Writer-director Paddy Slattery’s Broken Law is another entry into the proud tradition of classic Irish films involving ‘the Guards’ or the Garda Síochána. Beloved titles featuring the national police of Ireland include The Guard, The Siege of Jadotville, and Michael Collins and feature the Garda Síochána both as heroes and villains. Slattery’s action-crime story is a wonderful example of independent cinema and falls right in line as a solid Guardians of the Peace narrative.
The plot follows a week in the life of Dublin-based Guard Dave Connolly (Tristan Heanue). Dave has just moved out from his mom’s place into a flat of his own. His ne’er-do-well brother Joe (earnestly portrayed by Graham Earley) has just been released from prison. Joe would like to lay low and ease his way back into society. However, one of his criminal partners, Wallace (John Connors), needs Joe for a heist of a credit center – a savings and loan in Ireland – and will not be taking no for an answer.

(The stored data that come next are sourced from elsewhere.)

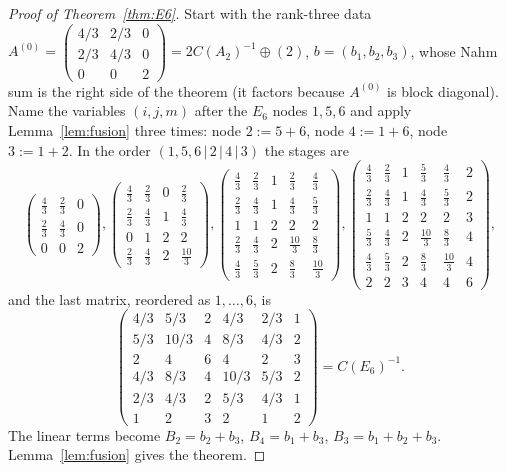 \documentclass[11pt]{amsart}
\theoremstyle{definition}
\numberwithin{equation}{section}
\begin{document}
\begin{proof}[Proof of Theorem~\ref{thm:E6}]
Start with the rank-three data
$A^{(0)}=\left(\begin{smallmatrix}4/3&2/3&0\\2/3&4/3&0\\0&0&2\end{smallmatrix}\right)=2C(A_2)^{-1}\oplus(2)$, $b=(b_1,b_2,b_3)$,
whose Nahm sum is the right side of the theorem (it factors because $A^{(0)}$ is block diagonal). Name
the variables $(i,j,m)$ after the $E_6$ nodes $1,5,6$ and apply Lemma~\ref{lem:fusion} three times:
node $2:=5+6$, node $4:=1+6$, node $3:=1+2$. In the order $(1,5,6\,|\,2\,|\,4\,|\,3)$ the stages are
\[
\begin{pmatrix}\frac43&\frac23&0\\\frac23&\frac43&0\\0&0&2\end{pmatrix}\!,
\begin{pmatrix}\frac43&\frac23&0&\frac23\\\frac23&\frac43&1&\frac43\\0&1&2&2\\\frac23&\frac43&2&\frac{10}3\end{pmatrix}\!,
\begin{pmatrix}\frac43&\frac23&1&\frac23&\frac43\\\frac23&\frac43&1&\frac43&\frac53\\1&1&2&2&2\\\frac23&\frac43&2&\frac{10}3&\frac83\\\frac43&\frac53&2&\frac83&\frac{10}3\end{pmatrix}\!,
\begin{pmatrix}\frac43&\frac23&1&\frac53&\frac43&2\\\frac23&\frac43&1&\frac43&\frac53&2\\1&1&2&2&2&3\\\frac53&\frac43&2&\frac{10}3&\frac83&4\\\frac43&\frac53&2&\frac83&\frac{10}3&4\\2&2&3&4&4&6\end{pmatrix}\!,
\]
and the last matrix, reordered as $1,\dots,6$, is
\[
\begin{pmatrix}
4/3&5/3&2&4/3&2/3&1\\5/3&10/3&4&8/3&4/3&2\\2&4&6&4&2&3\\4/3&8/3&4&10/3&5/3&2\\2/3&4/3&2&5/3&4/3&1\\1&2&3&2&1&2
\end{pmatrix}=C(E_6)^{-1}.
\]
The linear terms become $B_2=b_2+b_3$, $B_4=b_1+b_3$, $B_3=b_1+b_2+b_3$. Lemma~\ref{lem:fusion} gives the
theorem.
\end{proof}
\end{document}
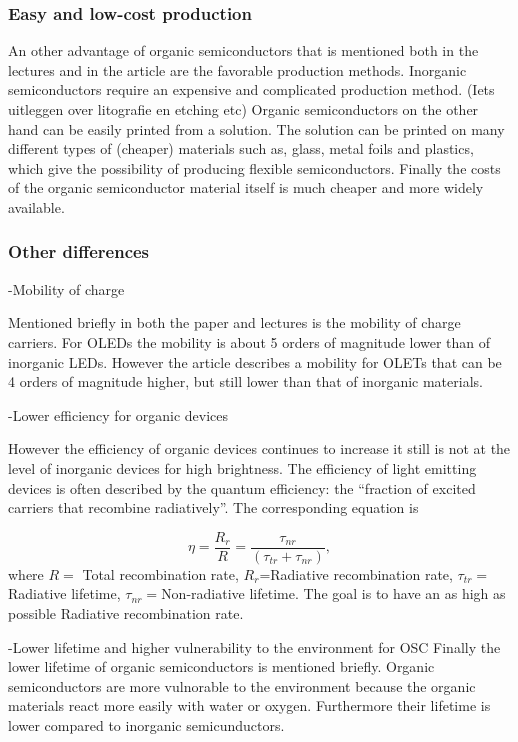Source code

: \subsubsection{Easy and low-cost production}
An other advantage of organic semiconductors that is mentioned both in the lectures and in the article are the favorable production methods. Inorganic semiconductors require an expensive and complicated production method. (Iets uitleggen over litografie en etching etc) Organic semiconductors on the other hand can be easily printed from a solution. The solution can be printed on many different types of (cheaper) materials such as, glass, metal foils and plastics, which give the possibility of producing flexible semiconductors. Finally the costs of the organic semiconductor material itself is much cheaper and more widely available.
\subsubsection{Other differences}
-Mobility of charge

Mentioned briefly in both the paper and lectures is the mobility of charge carriers. For OLEDs the mobility is about 5 orders of magnitude lower than of inorganic LEDs. However the article describes a mobility for OLETs that can be 4 orders of magnitude higher, but still lower than that of inorganic materials.

-Lower efficiency for organic devices

However the efficiency of organic devices continues to increase it still is not at the level of inorganic devices for high brightness. The efficiency of light emitting devices is often described by the quantum efficiency: the ``fraction of excited carriers that recombine radiatively''. The corresponding equation is

\[
 \eta = \frac{R_{r}}{R} = \frac{\tau_{nr}}{(\tau_{tr}+\tau_{nr})},
\]
where $R=$ Total recombination rate, $R_{r}$=Radiative recombination rate, $\tau_{tr}=$Radiative lifetime, $\tau_{nr}=$Non-radiative lifetime. The goal is to have an as high as possible Radiative recombination rate. 

-Lower lifetime and higher vulnerability to the environment for OSC
Finally the lower lifetime of organic semiconductors is mentioned briefly. Organic semiconductors are more vulnorable to the environment because the organic materials react more easily with water or oxygen. Furthermore their lifetime is lower compared to inorganic semicunductors.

Meanwhile, Dave is applying for a loan to buy a house and has been tasked promoting the Guard on a local news outlet.
The movie explores Dave’s capacity to weave his way through witnessing the bank heist, dealing with his brother, and performing adequately for the news team. The high stress of the competing situations is a marvel to behold through Heanue’s expressiveness. While he strives for stoicism and the grim visage of the law, this is not always possible.
“…explores Dave’s capacity to weave his way through witnessing the bank heist, dealing with his brother, and performing adequately for the news team.”
Broken Law is Slattery’s first feature-length offering, and it’s an auspicious start. I enjoyed the interplay between the various characters very much. Connors is most notable as the main criminal as he’s got an easy charm to him. While he commits several strongly detestable acts, you see the outline of the charming rogue John Falstaff backgrounding his work. If anyone wanted to film an Irish version of The Merry Wives of Windsor, Connors strikes me as a strong choice for Falstaff, assuming, of course, one could not afford Brendan Gleeson’s fee.
Being the director’s first movie, it does have a rough spot or two. During the heist, an employee, Amia McNamara (Gemma-Leah Deveraux), gets caught up in the fray. A more straightforward resolution to her overall arc would’ve helped things considerably. Furthermore, the hip-hop and hard rock soundtrack is often jarring and clashes with action. A more subtle hand at music selection is to be encouraged. Music is meant to underscore the action, not dominate it.
Apart from those two issues, Broken Law has a strong narrative and is confidently shot. It sticks to its few characters well, and the camera follows the action very effectively and crisply. Slattery fills the production with ample charm and surprises. I would definitely watch any future films from the director. So, if you find yourself looking through your streaming platform for a good, solid crime movie, seek this out. It is an especially good picture to enjoy from the comfort of your couch, with a nice cold brew in your hand.
"…has a strong narrative and is confidently shot."